• _Activity_: When you transcribe the entries below, begin at their first line and stop after the line containing "2. ✅ **Configure"; pictures stay out.

Start of Provided entries

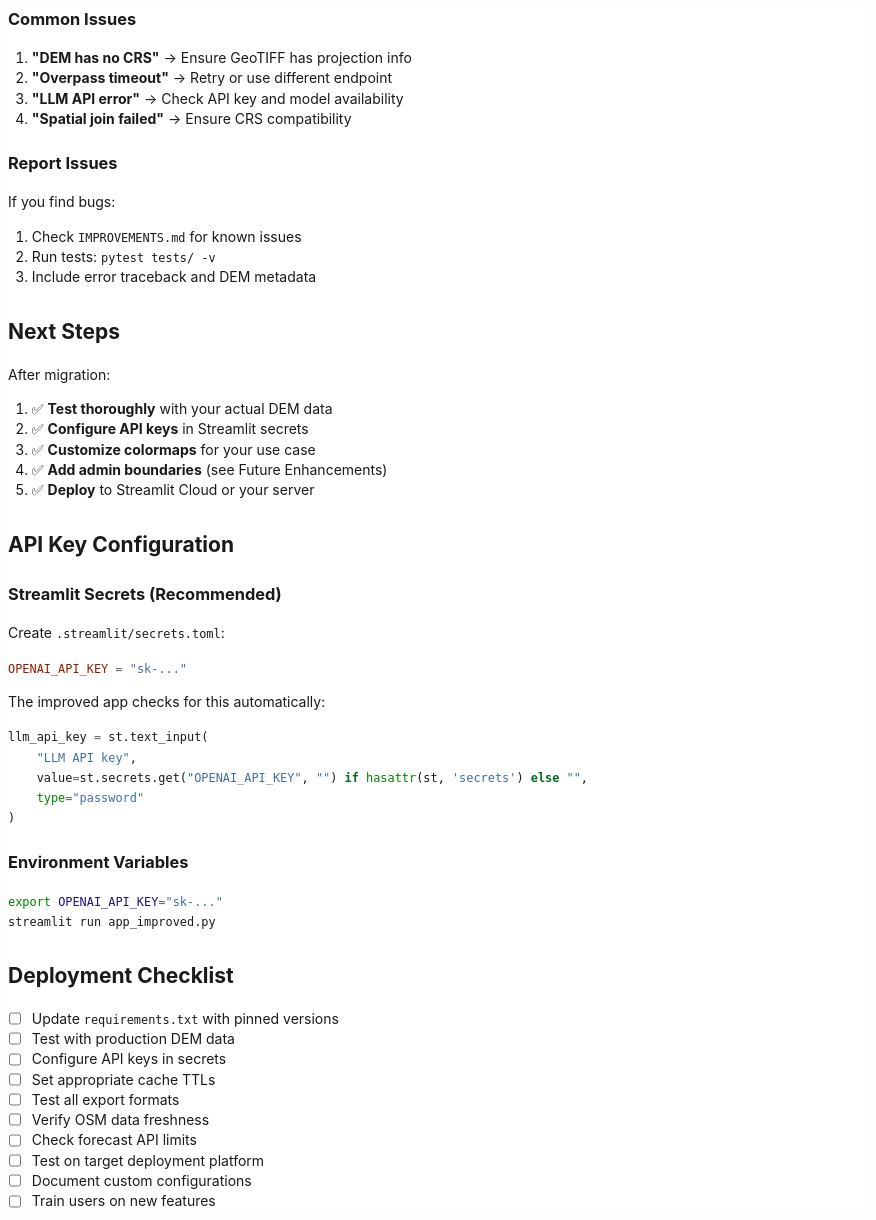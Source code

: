 ### Common Issues

1. **"DEM has no CRS"** → Ensure GeoTIFF has projection info
2. **"Overpass timeout"** → Retry or use different endpoint
3. **"LLM API error"** → Check API key and model availability
4. **"Spatial join failed"** → Ensure CRS compatibility

### Report Issues

If you find bugs:
1. Check `IMPROVEMENTS.md` for known issues
2. Run tests: `pytest tests/ -v`
3. Include error traceback and DEM metadata

## Next Steps

After migration:

1. ✅ **Test thoroughly** with your actual DEM data
2. ✅ **Configure API keys** in Streamlit secrets
3. ✅ **Customize colormaps** for your use case
4. ✅ **Add admin boundaries** (see Future Enhancements)
5. ✅ **Deploy** to Streamlit Cloud or your server

## API Key Configuration

### Streamlit Secrets (Recommended)

Create `.streamlit/secrets.toml`:
```toml
OPENAI_API_KEY = "sk-..."
```

The improved app checks for this automatically:
```python
llm_api_key = st.text_input(
    "LLM API key",
    value=st.secrets.get("OPENAI_API_KEY", "") if hasattr(st, 'secrets') else "",
    type="password"
)
```

### Environment Variables

```bash
export OPENAI_API_KEY="sk-..."
streamlit run app_improved.py
```

## Deployment Checklist

- [ ] Update `requirements.txt` with pinned versions
- [ ] Test with production DEM data
- [ ] Configure API keys in secrets
- [ ] Set appropriate cache TTLs
- [ ] Test all export formats
- [ ] Verify OSM data freshness
- [ ] Check forecast API limits
- [ ] Test on target deployment platform
- [ ] Document custom configurations
- [ ] Train users on new features
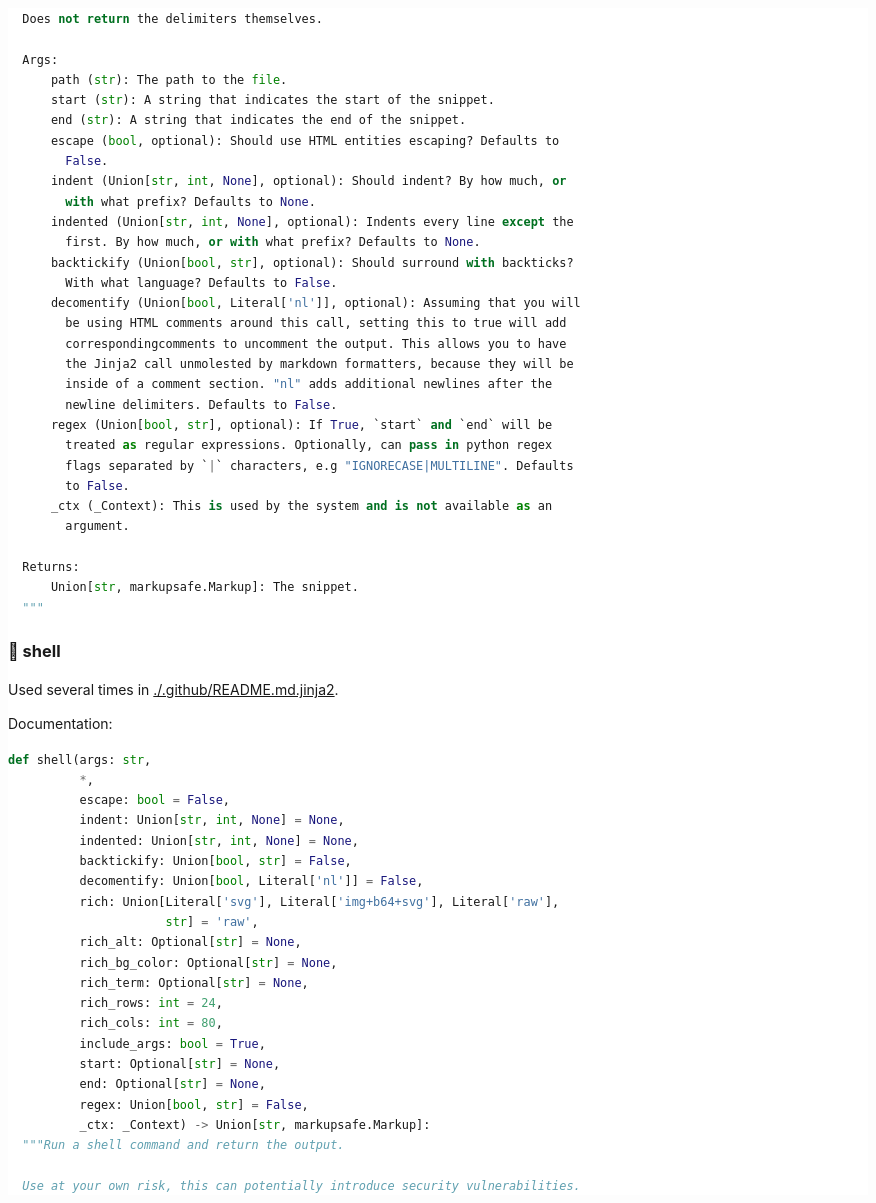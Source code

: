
 ```py
  Does not return the delimiters themselves.

  Args:
      path (str): The path to the file.
      start (str): A string that indicates the start of the snippet.
      end (str): A string that indicates the end of the snippet.
      escape (bool, optional): Should use HTML entities escaping? Defaults to
        False.
      indent (Union[str, int, None], optional): Should indent? By how much, or
        with what prefix? Defaults to None.
      indented (Union[str, int, None], optional): Indents every line except the
        first. By how much, or with what prefix? Defaults to None.
      backtickify (Union[bool, str], optional): Should surround with backticks?
        With what language? Defaults to False.
      decomentify (Union[bool, Literal['nl']], optional): Assuming that you will
        be using HTML comments around this call, setting this to true will add
        correspondingcomments to uncomment the output. This allows you to have
        the Jinja2 call unmolested by markdown formatters, because they will be
        inside of a comment section. "nl" adds additional newlines after the
        newline delimiters. Defaults to False.
      regex (Union[bool, str], optional): If True, `start` and `end` will be
        treated as regular expressions. Optionally, can pass in python regex
        flags separated by `|` characters, e.g "IGNORECASE|MULTILINE". Defaults
        to False.
      _ctx (_Context): This is used by the system and is not available as an
        argument.

  Returns:
      Union[str, markupsafe.Markup]: The snippet.
  """

```


### 🐚 shell

Used several times in [./.github/README.md.jinja2](https://github.com/realazthat/snipinator/blob/v3.1.1/.github/README.md.jinja2).

Documentation:


```py
def shell(args: str,
          *,
          escape: bool = False,
          indent: Union[str, int, None] = None,
          indented: Union[str, int, None] = None,
          backtickify: Union[bool, str] = False,
          decomentify: Union[bool, Literal['nl']] = False,
          rich: Union[Literal['svg'], Literal['img+b64+svg'], Literal['raw'],
                      str] = 'raw',
          rich_alt: Optional[str] = None,
          rich_bg_color: Optional[str] = None,
          rich_term: Optional[str] = None,
          rich_rows: int = 24,
          rich_cols: int = 80,
          include_args: bool = True,
          start: Optional[str] = None,
          end: Optional[str] = None,
          regex: Union[bool, str] = False,
          _ctx: _Context) -> Union[str, markupsafe.Markup]:
  """Run a shell command and return the output.

  Use at your own risk, this can potentially introduce security vulnerabilities.
```

[1]: https://raw.githubusercontent.com/realazthat/snipinator/v3.1.1/.github/logo-exported.svg
[2]: https://github.com/realazthat/snipinator
[3]: https://img.shields.io/badge/Audience-Developers-0A1E1E?style=plastic&logo=data:image/svg+xml;base64,PHN2ZyB4bWxucz0iaHR0cDovL3d3dy53My5vcmcvMjAwMC9zdmciIHdpZHRoPSIyNCIgaGVpZ2h0PSIyNCIgdmlld0JveD0iMCAwIDI0IDI0IiBmaWxsPSJub25lIiBzdHJva2U9ImN1cnJlbnRDb2xvciIgc3Ryb2tlLXdpZHRoPSIyIiBzdHJva2UtbGluZWNhcD0icm91bmQiIHN0cm9rZS1saW5lam9pbj0icm91bmQiIGNsYXNzPSJsdWNpZGUgbHVjaWRlLXVzZXJzIj48cGF0aCBkPSJNMTYgMjF2LTJhNCA0IDAgMCAwLTQtNEg2YTQgNCAwIDAgMC00IDR2MiIvPjxjaXJjbGUgY3g9IjkiIGN5PSI3IiByPSI0Ii8+PHBhdGggZD0iTTIyIDIxdi0yYTQgNCAwIDAgMC0zLTMuODciLz48cGF0aCBkPSJNMTYgMy4xM2E0IDQgMCAwIDEgMCA3Ljc1Ii8+PC9zdmc+
[4]: https://img.shields.io/badge/Platform-Linux-0A1E1E?style=plastic&logo=data:image/svg+xml;base64,PHN2ZyB4bWxucz0iaHR0cDovL3d3dy53My5vcmcvMjAwMC9zdmciIHdpZHRoPSIyNCIgaGVpZ2h0PSIyNCIgdmlld0JveD0iMCAwIDI0IDI0IiBmaWxsPSJub25lIiBzdHJva2U9ImN1cnJlbnRDb2xvciIgc3Ryb2tlLXdpZHRoPSIyIiBzdHJva2UtbGluZWNhcD0icm91bmQiIHN0cm9rZS1saW5lam9pbj0icm91bmQiIGNsYXNzPSJsdWNpZGUgbHVjaWRlLWxhcHRvcC1taW5pbWFsIj48cmVjdCB3aWR0aD0iMTgiIGhlaWdodD0iMTIiIHg9IjMiIHk9IjQiIHJ4PSIyIiByeT0iMiIvPjxsaW5lIHgxPSIyIiB4Mj0iMjIiIHkxPSIyMCIgeTI9IjIwIi8+PC9zdmc+
[5]: https://img.shields.io/github/languages/top/realazthat/snipinator.svg?cacheSeconds=28800&style=plastic&color=0A1E1E
[6]: https://img.shields.io/github/license/realazthat/snipinator?style=plastic&color=0A1E1E
[7]: https://github.com/realazthat/snipinator/blob/v3.1.1/LICENSE.md
[8]: https://img.shields.io/pypi/v/snipinator?style=plastic&color=0A1E1E
[9]: https://pypi.org/project/snipinator/
[10]: https://img.shields.io/pypi/pyversions/snipinator?style=plastic&color=0A1E1E
[11]: https://github.com/realazthat/snipinator/tree/master
[12]: https://img.shields.io/github/actions/workflow/status/realazthat/snipinator/build-and-test.yml?branch=master&style=plastic
[13]: https://github.com/realazthat/snipinator/actions/workflows/build-and-test.yml
[14]: https://img.shields.io/github/commits-since/realazthat/snipinator/v3.1.1/master?style=plastic
[15]: https://github.com/realazthat/snipinator/compare/v3.1.1...master
[16]: https://img.shields.io/github/last-commit/realazthat/snipinator/master?style=plastic
[17]: https://github.com/realazthat/snipinator/commits/master
[18]: https://github.com/realazthat/snipinator/tree/develop
[19]: https://img.shields.io/github/actions/workflow/status/realazthat/snipinator/build-and-test.yml?branch=develop&style=plastic
[20]: https://img.shields.io/github/commits-since/realazthat/snipinator/v3.1.1/develop?style=plastic
[21]: https://github.com/realazthat/snipinator/compare/v3.1.1...develop
[22]: https://img.shields.io/github/commits-since/realazthat/snipinator/v3.1.1/develop?style=plastic
[23]: https://github.com/realazthat/snipinator/compare/v3.1.1...develop
[24]: https://img.shields.io/github/last-commit/realazthat/snipinator/develop?style=plastic
[25]: https://github.com/realazthat/snipinator/commits/develop
[26]: https://github.com/realazthat/snipinator
[27]: https://github.com/realazthat/snipinator/blob/376cb1d83124ad00ce7c2a887d713ac2a85b9258/README.md?plain=1
[28]: https://github.com/realazthat/snipinator/blob/376cb1d83124ad00ce7c2a887d713ac2a85b9258/scripts/generate-readme.sh#L20
[29]: https://github.com/realazthat/mdremotifier
[30]: https://github.com/realazthat/mdremotifier/blob/b1ea58ebb4f1b223719c6103d67ed5d588e66181/README.md.jinja2
[31]: https://github.com/realazthat/mdremotifier/blob/b1ea58ebb4f1b223719c6103d67ed5d588e66181/README.md?plain=1
[32]: https://github.com/realazthat/mdremotifier/blob/b1ea58ebb4f1b223719c6103d67ed5d588e66181/scripts/generate-readme.sh#L20
[33]: https://github.com/realazthat/changeguard
[34]: https://github.com/realazthat/changeguard/blob/909d21314de67f66ea05c6603a6df1d675d86697/README.md.jinja2
[35]: https://github.com/realazthat/changeguard/blob/909d21314de67f66ea05c6603a6df1d675d86697/README.md?plain=1
[36]: https://github.com/realazthat/changeguard/blob/909d21314de67f66ea05c6603a6df1d675d86697/scripts/generate-readme.sh#L20
[37]: https://github.com/realazthat/excalidraw-brute-export-cli
[38]: https://github.com/realazthat/excalidraw-brute-export-cli/blob/4b689ab75cfdec71e5788b3194f8736246e7544f/README.md.jinja2
[39]: https://github.com/realazthat/excalidraw-brute-export-cli/blob/4b689ab75cfdec71e5788b3194f8736246e7544f/README.md?plain=1
[40]: https://github.com/realazthat/excalidraw-brute-export-cli/blob/4b689ab75cfdec71e5788b3194f8736246e7544f/scripts/generate-readme.sh#L65
[41]: https://github.com/realazthat/comfy-catapult
[42]: https://github.com/realazthat/comfy-catapult/blob/ff353d48b25fa7b9c35fa11b31d5f2b3039c41c8/README.md.jinja2
[43]: https://github.com/realazthat/comfy-catapult/blob/ff353d48b25fa7b9c35fa11b31d5f2b3039c41c8/README.md?plain=1
[44]: https://github.com/realazthat/comfy-catapult/blob/ff353d48b25fa7b9c35fa11b31d5f2b3039c41c8/scripts/gen-readme.sh#L17
[45]: https://github.com/realazthat/comfylowda
[46]: https://github.com/realazthat/comfylowda/blob/e01a32c38107aa0b89ccea21c4678d193a186a78/README.md.jinja2
[47]: https://github.com/realazthat/comfylowda/blob/e01a32c38107aa0b89ccea21c4678d193a186a78/README.md?plain=1
[48]: https://github.com/realazthat/comfylowda/blob/e01a32c38107aa0b89ccea21c4678d193a186a78/scripts/gen-readme.sh#L19
[49]: https://ghcr.io/realazthat/snipinator
[50]: https://github.com/mdx-js/mdx
[51]: https://github.com/fletcher/MultiMarkdown-6
[52]: https://github.com/gajus/gitdown
[53]: https://github.com/gpoore/codebraid
[54]: https://github.com/amyreese/markdown-pp "Archived"
[55]: https://github.com/zakhenry/embedme
[56]: https://github.com/DCsunset/pandoc-include
[57]: https://github.com/BurdetteLamar/markdown_helper
[58]: https://github.com/SimonCropp/MarkdownSnippets
[59]: https://github.com/endocode/snippetextractor
[60]: https://github.com/polywrap/doc-snippets
[61]: https://github.com/hxtmike/markdown_include
[62]: https://github.com/JulianCataldo/remark-embed
[63]: https://github.com/xrd/oreilly-snippets
[64]: https://github.com/DamonOehlman/injectcode
[65]: https://github.com/electrovir/markdown-code-example-inserter
[66]: https://github.com/andersfischernielsen/Simple-Embedded-Markdown-Code-Snippets
[67]: https://github.com/ildar-shaimordanov/git-markdown-snippet
[68]: https://github.com/marc-bouvier-graveyard/baldir_markdown
[69]: https://github.com/facelessuser/pymdown-extensions
[70]: https://facelessuser.github.io/pymdown-extensions/extensions/snippets/
[71]: https://github.com/dineshsonachalam/markdown-autodocs
[72]: https://github.com/sethen/markdown-include "CLI but requires that you make a json file with various optiosn to produce the output"
[73]: https://github.com/cmacmackin/markdown-include
[74]: https://github.com/tokusumi/markdown-embed-code
[75]: https://github.com/sammndhr/gridsome-remark-embed-snippet
[76]: https://gridsome.org/
[77]: https://github.com/NativeScript/markdown-snippet-injector
[78]: https://github.com/fossunited/markdown-macros
[79]: https://github.com/fuxingloh/remark-code-import-replace
[80]: https://github.com/teyc/markdown-snippet
[81]: https://github.com/szkiba/mdcode "Extracts code blocks from README and produces tests; a similar approach, but quite different"
[82]: https://github.com/devincornell/pymddoc
[83]: https://github.com/shiftkey/scribble
[84]: https://github.com/shiftkey/scribble/blob/master/docs/features/code-snippets.md
[85]: https://github.com/calebpeterson/jest-transformer-test-md
[86]: https://github.com/tjstankus/commitate "Missing usage example"
[87]: https://docs.github.com/en/get-started/writing-on-github/working-with-advanced-formatting/creating-a-permanent-link-to-a-code-snippet
[88]: https://github.com/javierfernandes/markdown-exercises "This doesn't embed files, rather allows markdown code sections to be tested, no usage example"
[89]: https://github.com/gatsbyjs/gatsby/tree/master/packages/gatsby-remark-embed-snippet
[90]: https://github.com/gatsbyjs/gatsby
[91]: https://github.com/ARMmbed/snippet "Unclear from documentation on how to embed the code into the template"
[92]: https://github.com/ARMmbed/snippet/blob/master/USAGE.md
[93]: https://github.com/drewavis/markdowninclude
[94]: https://github.com/romnn/embedme "Documentation is lacking"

End of Provided entries

• _Response to this task_:
Source code

: ### Common Issues

1. **"DEM has no CRS"** → Ensure GeoTIFF has projection info
2. **"Overpass timeout"** → Retry or use different endpoint
3. **"LLM API error"** → Check API key and model availability
4. **"Spatial join failed"** → Ensure CRS compatibility

### Report Issues

If you find bugs:
1. Check `IMPROVEMENTS.md` for known issues
2. Run tests: `pytest tests/ -v`
3. Include error traceback and DEM metadata

## Next Steps

After migration:

1. ✅ **Test thoroughly** with your actual DEM data
2. ✅ **Configure API keys** in Streamlit secrets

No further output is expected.